BROWN: Oh God, it’s so interesting from a research perspective. Compassion is so brave. Compassion is the willingness to walk through the world and accept that there’s going to be suffering and that when you see it, you’re willing to do something about it. That’s compassion. That I am going to move through the world and accept that there’s suffering, mine and yours, and when I see it, I’ll be moved to do something about it. Empathy is a tool of compassion. It’s a teachable tool. It’s a hard thing to teach.
I’ve taught in a graduate college of social work for two decades, and when we teach empathy, it’s like role plays and you’re like, “Oh, Mr. Smith, you must be feeling super betrayed.” Right? Yeah. And then Mr. Smith inevitably will say, “No, not really.” Okay. Sad? It’s hard because really good empathy requires emotional granularity. It requires the ability to have a pretty robust emotional lexicon, which is hard because our research shows that adults in this country can name and accurately identify about three emotions, happy, sad, and pissed off. And we think there are about 85 to 90 that are important for emotional granularity.
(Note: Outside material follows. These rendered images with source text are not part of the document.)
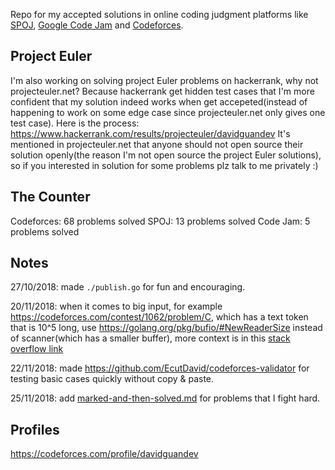Repo for my accepted solutions in online coding judgment platforms like [SPOJ](https://www.spoj.com/), [Google Code Jam](https://codingcompetitions.withgoogle.com/) and [Codeforces](https://codeforces.com/).

## Project Euler
I'm also working on solving project Euler problems on hackerrank, why not projecteuler.net? Because hackerrank get hidden test cases that I'm more confident that my solution indeed works when get accepeted(instead of happening to work on some edge case since projecteuler.net only gives one test case).
Here is the process: https://www.hackerrank.com/results/projecteuler/davidguandev
It's mentioned in projecteuler.net that anyone should not open source their solution openly(the reason I'm not open source the project Euler solutions), so if you interested in solution for some problems plz talk to me privately :)

## The Counter
Codeforces: 68 problems solved
SPOJ: 13 problems solved
Code Jam: 5 problems solved

## Notes
27/10/2018: made `./publish.go` for fun and encouraging.

20/11/2018: when it comes to big input, for example https://codeforces.com/contest/1062/problem/C, which has a text token that is 10^5 long, use https://golang.org/pkg/bufio/#NewReaderSize instead of scanner(which has a smaller buffer), more context is in this [stack overflow link](https://stackoverflow.com/questions/21124327/how-to-read-a-text-file-line-by-line-in-go-when-some-lines-are-long-enough-to-ca)

22/11/2018: made https://github.com/EcutDavid/codeforces-validator for testing basic cases quickly without copy & paste.

25/11/2018: add [marked-and-then-solved.md](https://github.com/EcutDavid/oj-solutions-go/blob/master/marked-and-then-solved.md) for problems that I fight hard.

## Profiles
https://codeforces.com/profile/davidguandev
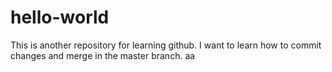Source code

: # hello-world
This is another repository for learning github. I want to learn how to commit changes and merge in the master branch.
aa
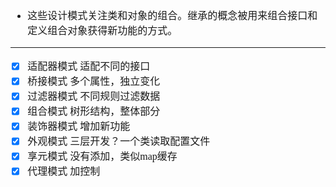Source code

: <font face="SimSun" size=3>

- 这些设计模式关注类和对象的组合。继承的概念被用来组合接口和定义组合对象获得新功能的方式。

---

- [x] 适配器模式  适配不同的接口
- [x] 桥接模式    多个属性，独立变化 
- [x] 过滤器模式  不同规则过滤数据
- [x] 组合模式    树形结构，整体部分
- [x] 装饰器模式  增加新功能
- [x] 外观模式    三层开发？一个类读取配置文件
- [x] 享元模式    没有添加，类似map缓存
- [x] 代理模式    加控制

</font>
HOFFMAN: I’ll say, “That’s sad,” but—
BROWN: Yeah, yeah. That’s sad. It’s pissing me off.
HOFFMAN: Yes, exactly.
BROWN: But imagine—
HOFFMAN: I’m not happy about it.
BROWN: But you’re not happy. You get three buckets, pick one. But imagine reducing everything that we experience in life to three buckets, and neurolinguistics would tell us that the ability to access language that accurately reflects what we’re feeling is so important to the human experience, which is why three buckets are not enough, because it doesn’t include awe, wonder, disappointment, grief, anguish, things that really define the human spirit.
BERMAN: More from Reid’s conversation with Brené Brown in just a minute.
[AD BREAK]
Welcome back to Masters of Scale. You can find this conversation and more on our YouTube channel.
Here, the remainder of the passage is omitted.